ISN support for sustainable peritoneal dialysis in Haiti
The ISN Educational Ambassadors Program and Saving Young Lives recently joined forces to set up a workshop to help develop a sustainable peritoneal dialysis (PD) program at the Faculté de Médecine et de Pharmacie, Université d’Etat in Haïti.
Dr. Judith Exantus worked on creating a dialysis and pediatric acute kidney injury (AKI) course, which successfully took place in Port-au-Prince in January.
The course was held in French including lectures and hands-on training sessions, focusing on PD catheter placement and management using an experimental model.
The practical training was restricted to five groups of four participants, selected by the Educational Ambassador according to their position, commitment to nephrology, future perspectives in the specific domain.

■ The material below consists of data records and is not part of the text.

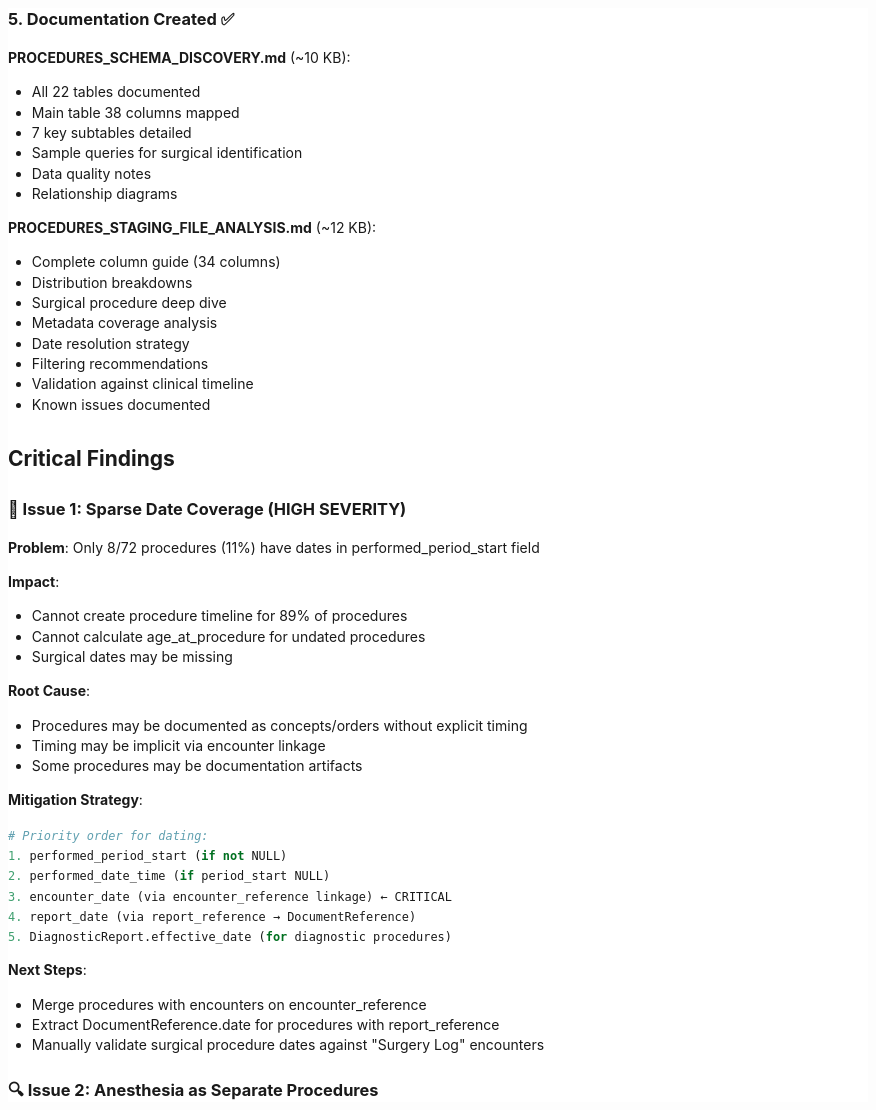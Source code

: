 ### 5. Documentation Created ✅

**PROCEDURES_SCHEMA_DISCOVERY.md** (~10 KB):
- All 22 tables documented
- Main table 38 columns mapped
- 7 key subtables detailed
- Sample queries for surgical identification
- Data quality notes
- Relationship diagrams

**PROCEDURES_STAGING_FILE_ANALYSIS.md** (~12 KB):
- Complete column guide (34 columns)
- Distribution breakdowns
- Surgical procedure deep dive
- Metadata coverage analysis
- Date resolution strategy
- Filtering recommendations
- Validation against clinical timeline
- Known issues documented

## Critical Findings

### 🚨 Issue 1: Sparse Date Coverage (HIGH SEVERITY)

**Problem**: Only 8/72 procedures (11%) have dates in performed_period_start field

**Impact**: 
- Cannot create procedure timeline for 89% of procedures
- Cannot calculate age_at_procedure for undated procedures
- Surgical dates may be missing

**Root Cause**: 
- Procedures may be documented as concepts/orders without explicit timing
- Timing may be implicit via encounter linkage
- Some procedures may be documentation artifacts

**Mitigation Strategy**:
```python
# Priority order for dating:
1. performed_period_start (if not NULL)
2. performed_date_time (if period_start NULL)
3. encounter_date (via encounter_reference linkage) ← CRITICAL
4. report_date (via report_reference → DocumentReference)
5. DiagnosticReport.effective_date (for diagnostic procedures)
```

**Next Steps**:
- Merge procedures with encounters on encounter_reference
- Extract DocumentReference.date for procedures with report_reference
- Manually validate surgical procedure dates against "Surgery Log" encounters

### 🔍 Issue 2: Anesthesia as Separate Procedures
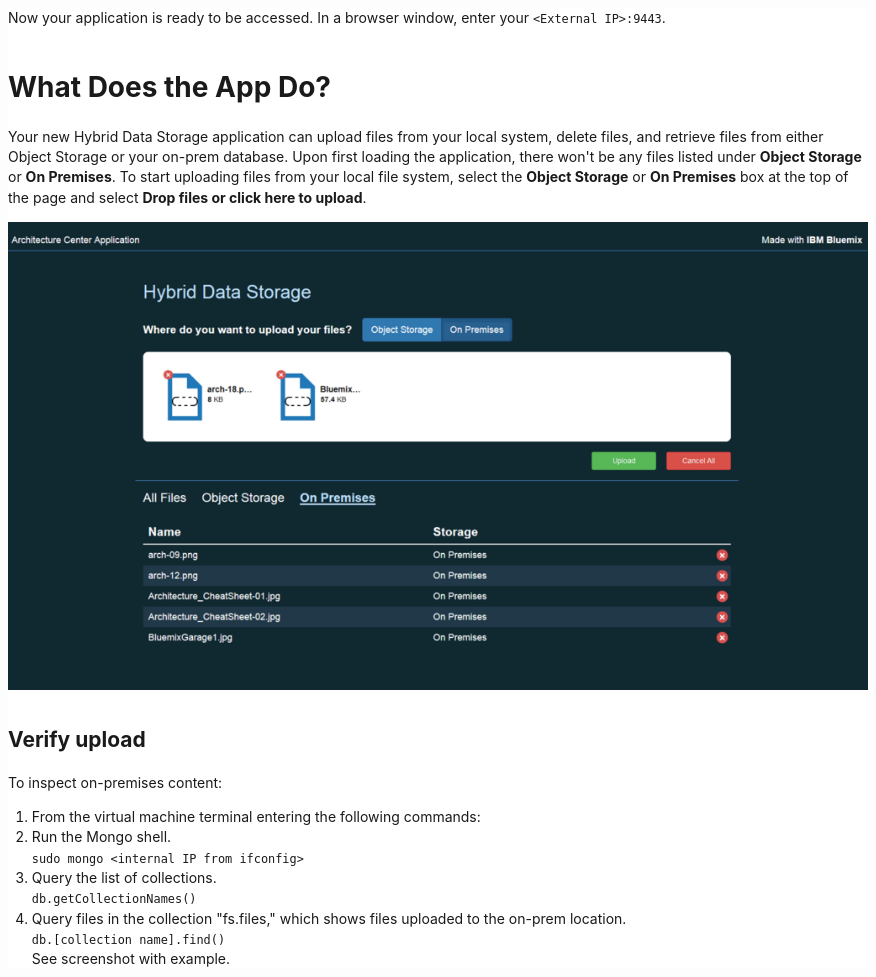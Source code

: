 Now your application is ready to be accessed. In a browser window, enter your `<External IP>:9443`.

# What Does the App Do?

Your new Hybrid Data Storage application can upload files from your local system, delete files, and retrieve files from either Object Storage or your on-prem database. Upon first loading the application, there won't be any files listed under **Object Storage**
or **On Premises**. To start uploading files from your local file system, select the **Object Storage** or **On Premises** box at the top of the page and select **Drop files or click here to upload**.

![EXAMPLE](images/appdo.png)

## Verify upload
To inspect on-premises content:
1. From the virtual machine terminal entering the following commands:
  1. Run the Mongo shell.  
  `sudo mongo <internal IP from ifconfig>`
  2. Query the list of collections.  
  `db.getCollectionNames()`
  3. Query files in the collection "fs.files," which shows files uploaded to the on-prem location.  
  `db.[collection name].find()`  
  See screenshot with example.
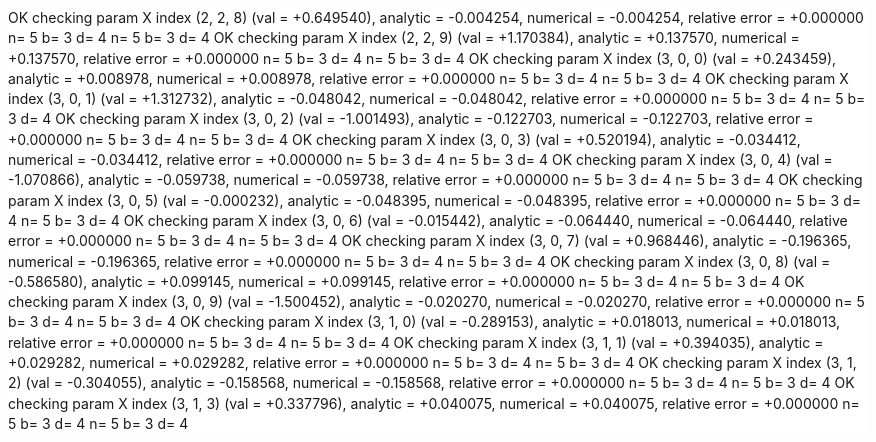 OK checking param X index (2, 2, 8) (val = +0.649540), analytic = -0.004254, numerical = -0.004254, relative error = +0.000000
n= 5 b= 3 d= 4
n= 5 b= 3 d= 4
OK checking param X index (2, 2, 9) (val = +1.170384), analytic = +0.137570, numerical = +0.137570, relative error = +0.000000
n= 5 b= 3 d= 4
n= 5 b= 3 d= 4
OK checking param X index (3, 0, 0) (val = +0.243459), analytic = +0.008978, numerical = +0.008978, relative error = +0.000000
n= 5 b= 3 d= 4
n= 5 b= 3 d= 4
OK checking param X index (3, 0, 1) (val = +1.312732), analytic = -0.048042, numerical = -0.048042, relative error = +0.000000
n= 5 b= 3 d= 4
n= 5 b= 3 d= 4
OK checking param X index (3, 0, 2) (val = -1.001493), analytic = -0.122703, numerical = -0.122703, relative error = +0.000000
n= 5 b= 3 d= 4
n= 5 b= 3 d= 4
OK checking param X index (3, 0, 3) (val = +0.520194), analytic = -0.034412, numerical = -0.034412, relative error = +0.000000
n= 5 b= 3 d= 4
n= 5 b= 3 d= 4
OK checking param X index (3, 0, 4) (val = -1.070866), analytic = -0.059738, numerical = -0.059738, relative error = +0.000000
n= 5 b= 3 d= 4
n= 5 b= 3 d= 4
OK checking param X index (3, 0, 5) (val = -0.000232), analytic = -0.048395, numerical = -0.048395, relative error = +0.000000
n= 5 b= 3 d= 4
n= 5 b= 3 d= 4
OK checking param X index (3, 0, 6) (val = -0.015442), analytic = -0.064440, numerical = -0.064440, relative error = +0.000000
n= 5 b= 3 d= 4
n= 5 b= 3 d= 4
OK checking param X index (3, 0, 7) (val = +0.968446), analytic = -0.196365, numerical = -0.196365, relative error = +0.000000
n= 5 b= 3 d= 4
n= 5 b= 3 d= 4
OK checking param X index (3, 0, 8) (val = -0.586580), analytic = +0.099145, numerical = +0.099145, relative error = +0.000000
n= 5 b= 3 d= 4
n= 5 b= 3 d= 4
OK checking param X index (3, 0, 9) (val = -1.500452), analytic = -0.020270, numerical = -0.020270, relative error = +0.000000
n= 5 b= 3 d= 4
n= 5 b= 3 d= 4
OK checking param X index (3, 1, 0) (val = -0.289153), analytic = +0.018013, numerical = +0.018013, relative error = +0.000000
n= 5 b= 3 d= 4
n= 5 b= 3 d= 4
OK checking param X index (3, 1, 1) (val = +0.394035), analytic = +0.029282, numerical = +0.029282, relative error = +0.000000
n= 5 b= 3 d= 4
n= 5 b= 3 d= 4
OK checking param X index (3, 1, 2) (val = -0.304055), analytic = -0.158568, numerical = -0.158568, relative error = +0.000000
n= 5 b= 3 d= 4
n= 5 b= 3 d= 4
OK checking param X index (3, 1, 3) (val = +0.337796), analytic = +0.040075, numerical = +0.040075, relative error = +0.000000
n= 5 b= 3 d= 4
n= 5 b= 3 d= 4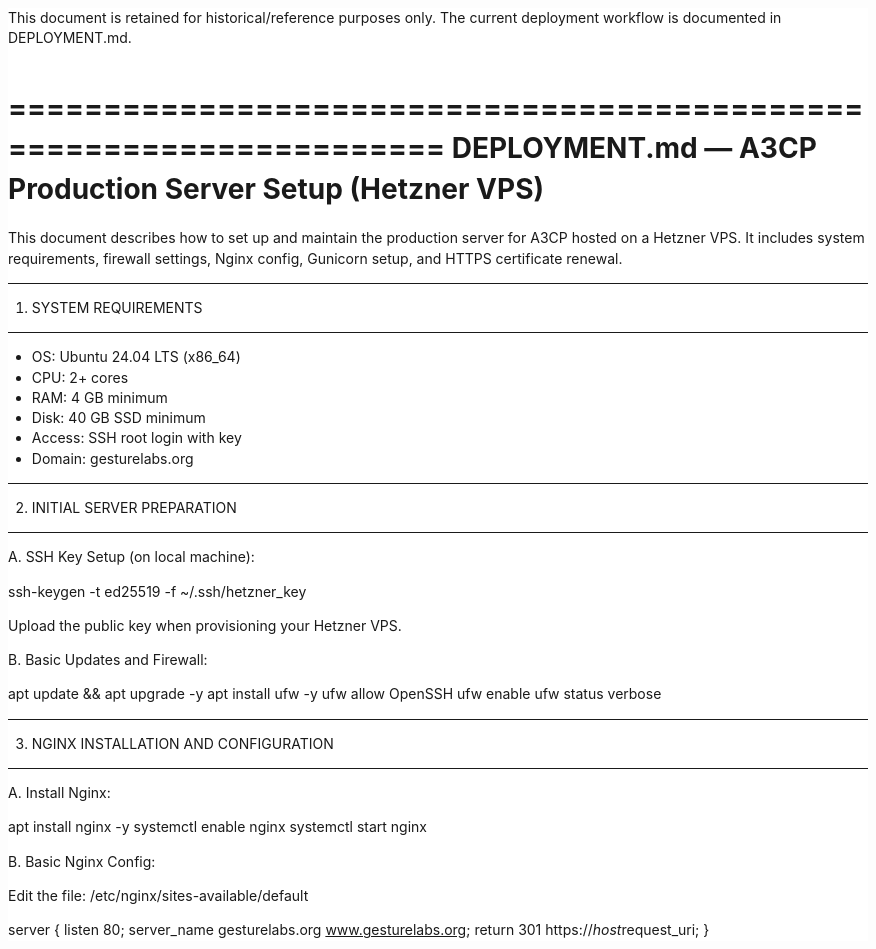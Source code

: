 
This document is retained for historical/reference purposes only. The current deployment workflow is documented in DEPLOYMENT.md.

====================================================================
 DEPLOYMENT.md — A3CP Production Server Setup (Hetzner VPS)
====================================================================

This document describes how to set up and maintain the production server
for A3CP hosted on a Hetzner VPS. It includes system requirements,
firewall settings, Nginx config, Gunicorn setup, and HTTPS certificate
renewal.

--------------------------------------------------------------------
 1. SYSTEM REQUIREMENTS
--------------------------------------------------------------------

 - OS: Ubuntu 24.04 LTS (x86_64)
 - CPU: 2+ cores
 - RAM: 4 GB minimum
 - Disk: 40 GB SSD minimum
 - Access: SSH root login with key
 - Domain: gesturelabs.org

--------------------------------------------------------------------
 2. INITIAL SERVER PREPARATION
--------------------------------------------------------------------

 A. SSH Key Setup (on local machine):

   ssh-keygen -t ed25519 -f ~/.ssh/hetzner_key

   Upload the public key when provisioning your Hetzner VPS.

 B. Basic Updates and Firewall:

   apt update && apt upgrade -y
   apt install ufw -y
   ufw allow OpenSSH
   ufw enable
   ufw status verbose

--------------------------------------------------------------------
 3. NGINX INSTALLATION AND CONFIGURATION
--------------------------------------------------------------------

 A. Install Nginx:

   apt install nginx -y
   systemctl enable nginx
   systemctl start nginx

 B. Basic Nginx Config:

 Edit the file: /etc/nginx/sites-available/default

   server {
       listen 80;
       server_name gesturelabs.org www.gesturelabs.org;
       return 301 https://$host$request_uri;
   }
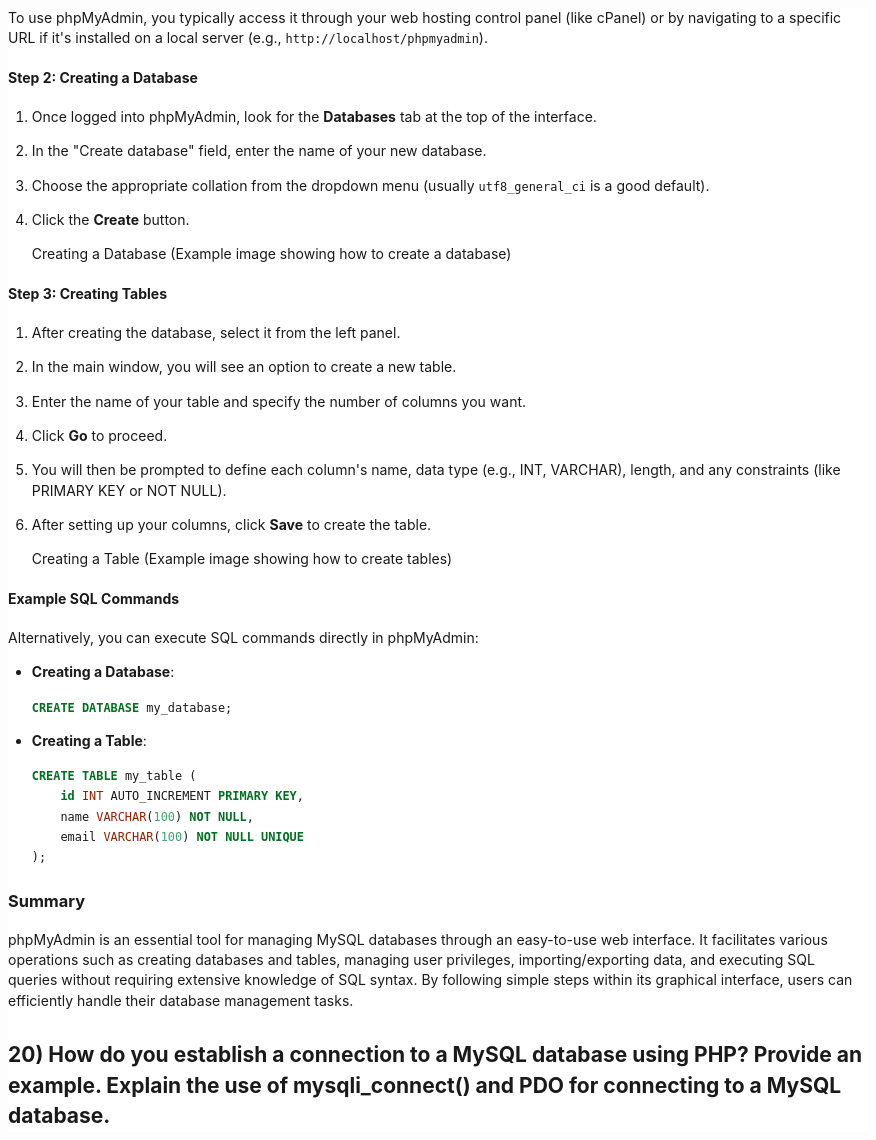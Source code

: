 To use phpMyAdmin, you typically access it through your web hosting control panel (like cPanel) or by navigating to a specific URL if it's installed on a local server (e.g., `http://localhost/phpmyadmin`).

#### Step 2: Creating a Database

1. Once logged into phpMyAdmin, look for the **Databases** tab at the top of the interface.
2. In the "Create database" field, enter the name of your new database.
3. Choose the appropriate collation from the dropdown menu (usually `utf8_general_ci` is a good default).
4. Click the **Create** button.

   Creating a Database (Example image showing how to create a database)

#### Step 3: Creating Tables

1. After creating the database, select it from the left panel.
2. In the main window, you will see an option to create a new table.
3. Enter the name of your table and specify the number of columns you want.
4. Click **Go** to proceed.
5. You will then be prompted to define each column's name, data type (e.g., INT, VARCHAR), length, and any constraints (like PRIMARY KEY or NOT NULL).
6. After setting up your columns, click **Save** to create the table.

   Creating a Table (Example image showing how to create tables)

#### Example SQL Commands

Alternatively, you can execute SQL commands directly in phpMyAdmin:

- **Creating a Database**:

  ```sql
  CREATE DATABASE my_database;

  ```

- **Creating a Table**:

  ```sql
  CREATE TABLE my_table (
      id INT AUTO_INCREMENT PRIMARY KEY,
      name VARCHAR(100) NOT NULL,
      email VARCHAR(100) NOT NULL UNIQUE
  );

  ```

### Summary

phpMyAdmin is an essential tool for managing MySQL databases through an easy-to-use web interface. It facilitates various operations such as creating databases and tables, managing user privileges, importing/exporting data, and executing SQL queries without requiring extensive knowledge of SQL syntax. By following simple steps within its graphical interface, users can efficiently handle their database management tasks.

## 20) How do you establish a connection to a MySQL database using PHP? Provide an example. Explain the use of mysqli_connect() and PDO for connecting to a MySQL database.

According to the Educational Ambassador’s report, there are currently four private and one public hemodialysis (HD) units in Haiti, all in Port au Prince. Since 2002, the Internal Medicine Ward of State University Hospital opened its own hemodialysis unit with six machines and presently 34 chronic patients are treated. All these patients are treated with one or two sessions per week, due to consumables constraint.
In a private center, the weekly average cost of three hemodialysis sessions is USD 600. In the public setting, the cost varies from USD 66 to 460. But considering the number of stations compared to the number of patients in the public setting hospital, usually patients are under-dialyzed with one to two sessions per week.
Even among huge problems of economic constraints, this HD continues to be the only renal replacement therapy available to chronic and acute patients.
The workshop revealed a crucial need for a PD program in the country. HD is provided to AKI adult patients but not to small children. Human resources are available but there are organizational, economic and political problems to solve before structuring the activity.